As Shiori, Usuda looks too much the pillowy-lipped starlet to be credible as a shop hand who spends her days in a glorified shed that looks time warped from Naruse’s day. But she also expresses Shiori’s devastation and anger with a conviction than seems to come from a killing wound inside. This performance is narrow in range, but is also true to the experience of deep mourning, with its feeling of being trapped under dark, rainy clouds forever.

Playing Takumi, Miura isn’t required to do much more than look sincere in everything from regret to love, which he does to perfection. He has the aura of male stars from the 1960s, such as Nikkatsu action stalwart Tetsuya Watari and Yuzo Kayama of “Scattered Clouds,” who melted female hearts with their manly good looks, while radiating an unassuming integrity that also appealed to men.

The film itself is a throwback, with its classical Japanese humanism that may well strike younger audiences, local and foreign, as gloomy and harsh.

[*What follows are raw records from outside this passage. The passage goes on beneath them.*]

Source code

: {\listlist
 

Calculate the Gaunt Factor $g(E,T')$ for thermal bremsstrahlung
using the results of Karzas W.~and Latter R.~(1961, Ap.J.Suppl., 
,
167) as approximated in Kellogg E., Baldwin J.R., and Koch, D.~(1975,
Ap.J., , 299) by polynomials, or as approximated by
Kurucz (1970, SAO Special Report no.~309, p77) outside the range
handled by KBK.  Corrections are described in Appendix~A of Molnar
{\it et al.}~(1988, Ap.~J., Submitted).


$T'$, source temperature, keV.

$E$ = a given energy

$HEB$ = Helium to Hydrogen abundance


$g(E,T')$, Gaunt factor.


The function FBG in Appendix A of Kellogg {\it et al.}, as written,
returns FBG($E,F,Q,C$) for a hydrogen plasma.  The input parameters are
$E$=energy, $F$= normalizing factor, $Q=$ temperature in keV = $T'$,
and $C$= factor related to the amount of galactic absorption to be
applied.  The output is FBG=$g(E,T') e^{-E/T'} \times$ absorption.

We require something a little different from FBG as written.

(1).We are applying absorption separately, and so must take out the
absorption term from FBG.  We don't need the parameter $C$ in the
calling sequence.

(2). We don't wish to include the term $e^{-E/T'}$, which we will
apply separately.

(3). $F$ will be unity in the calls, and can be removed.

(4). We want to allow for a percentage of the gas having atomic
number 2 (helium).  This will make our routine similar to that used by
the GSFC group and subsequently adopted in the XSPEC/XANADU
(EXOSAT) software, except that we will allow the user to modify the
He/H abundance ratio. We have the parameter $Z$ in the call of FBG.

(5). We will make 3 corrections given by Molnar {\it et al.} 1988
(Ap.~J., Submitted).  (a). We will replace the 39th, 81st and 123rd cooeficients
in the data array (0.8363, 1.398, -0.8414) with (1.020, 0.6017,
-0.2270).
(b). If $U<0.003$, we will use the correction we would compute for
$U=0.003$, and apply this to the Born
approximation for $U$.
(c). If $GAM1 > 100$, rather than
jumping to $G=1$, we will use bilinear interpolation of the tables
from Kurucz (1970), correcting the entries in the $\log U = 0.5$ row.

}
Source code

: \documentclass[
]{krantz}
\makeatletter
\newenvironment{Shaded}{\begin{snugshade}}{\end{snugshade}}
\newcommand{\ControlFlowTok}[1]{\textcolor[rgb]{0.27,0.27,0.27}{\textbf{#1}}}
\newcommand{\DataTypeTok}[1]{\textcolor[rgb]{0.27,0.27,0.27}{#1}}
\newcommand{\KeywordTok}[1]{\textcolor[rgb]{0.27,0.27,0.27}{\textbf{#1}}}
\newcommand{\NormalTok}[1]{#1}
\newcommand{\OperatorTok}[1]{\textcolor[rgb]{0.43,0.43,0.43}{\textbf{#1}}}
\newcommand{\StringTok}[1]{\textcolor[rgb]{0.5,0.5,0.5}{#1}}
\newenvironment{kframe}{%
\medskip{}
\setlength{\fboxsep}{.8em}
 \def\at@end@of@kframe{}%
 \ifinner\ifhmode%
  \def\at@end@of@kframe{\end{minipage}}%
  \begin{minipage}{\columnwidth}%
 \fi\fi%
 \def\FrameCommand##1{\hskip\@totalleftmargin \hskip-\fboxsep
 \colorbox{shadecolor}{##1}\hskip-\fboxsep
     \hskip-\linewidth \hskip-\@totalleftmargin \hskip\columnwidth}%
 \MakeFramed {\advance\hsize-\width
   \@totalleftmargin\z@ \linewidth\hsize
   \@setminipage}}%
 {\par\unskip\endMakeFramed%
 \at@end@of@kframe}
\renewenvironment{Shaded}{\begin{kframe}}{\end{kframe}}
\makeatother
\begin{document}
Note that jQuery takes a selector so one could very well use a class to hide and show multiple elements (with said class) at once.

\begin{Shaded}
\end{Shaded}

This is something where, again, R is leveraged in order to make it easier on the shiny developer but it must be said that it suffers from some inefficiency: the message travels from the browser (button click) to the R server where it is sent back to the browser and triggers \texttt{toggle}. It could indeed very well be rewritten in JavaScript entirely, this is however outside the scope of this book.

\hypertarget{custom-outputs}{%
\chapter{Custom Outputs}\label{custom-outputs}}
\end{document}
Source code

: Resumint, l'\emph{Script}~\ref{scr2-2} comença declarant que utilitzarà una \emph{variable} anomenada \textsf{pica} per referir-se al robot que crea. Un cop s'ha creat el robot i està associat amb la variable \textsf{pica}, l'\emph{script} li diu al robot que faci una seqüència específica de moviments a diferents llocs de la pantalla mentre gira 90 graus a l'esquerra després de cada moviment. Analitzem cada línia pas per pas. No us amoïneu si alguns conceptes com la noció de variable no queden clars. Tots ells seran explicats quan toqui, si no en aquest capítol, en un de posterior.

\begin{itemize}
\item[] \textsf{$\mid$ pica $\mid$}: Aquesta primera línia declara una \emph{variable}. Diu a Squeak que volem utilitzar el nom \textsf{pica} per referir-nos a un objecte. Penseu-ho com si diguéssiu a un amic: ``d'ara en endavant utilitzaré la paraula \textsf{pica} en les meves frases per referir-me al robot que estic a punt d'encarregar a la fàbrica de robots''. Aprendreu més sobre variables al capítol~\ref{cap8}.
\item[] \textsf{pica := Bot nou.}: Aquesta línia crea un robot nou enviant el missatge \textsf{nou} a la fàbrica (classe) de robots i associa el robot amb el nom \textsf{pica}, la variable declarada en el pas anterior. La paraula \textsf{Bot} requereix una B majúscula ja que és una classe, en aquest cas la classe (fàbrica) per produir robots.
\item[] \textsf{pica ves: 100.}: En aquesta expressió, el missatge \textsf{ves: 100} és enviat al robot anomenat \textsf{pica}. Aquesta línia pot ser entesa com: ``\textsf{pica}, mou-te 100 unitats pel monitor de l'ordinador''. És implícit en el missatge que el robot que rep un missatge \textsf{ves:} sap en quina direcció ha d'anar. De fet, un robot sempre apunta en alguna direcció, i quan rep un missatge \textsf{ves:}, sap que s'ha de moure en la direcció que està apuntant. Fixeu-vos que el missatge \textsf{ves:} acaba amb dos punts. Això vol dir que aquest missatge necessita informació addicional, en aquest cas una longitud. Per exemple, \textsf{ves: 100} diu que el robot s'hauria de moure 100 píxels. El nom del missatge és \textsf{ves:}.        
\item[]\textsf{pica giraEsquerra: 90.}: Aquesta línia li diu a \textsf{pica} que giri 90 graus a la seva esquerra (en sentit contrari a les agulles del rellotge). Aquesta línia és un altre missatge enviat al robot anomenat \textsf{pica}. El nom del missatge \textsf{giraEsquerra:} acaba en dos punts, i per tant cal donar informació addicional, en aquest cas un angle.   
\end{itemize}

But Funahashi, who did extensive research in Ibaraki for the film, knows whereof he speaks in depicting the plight of shops like Shiori and Takumi’s. Their work is not fashionable or sexy, but is still needed and is still done with pride.

So more power to them — though it wouldn’t be strange if festivalgoers who wandered blind into the film’s Berlin screening assumed that, cherry blossoms aside, it was set in industrialized China.


Fun fact: After university, Atsushi Funahashi went to New York in 1997 to study directing at the School of Visual Arts. During his 10-year stay he became one of the few Japanese filmmakers to master English.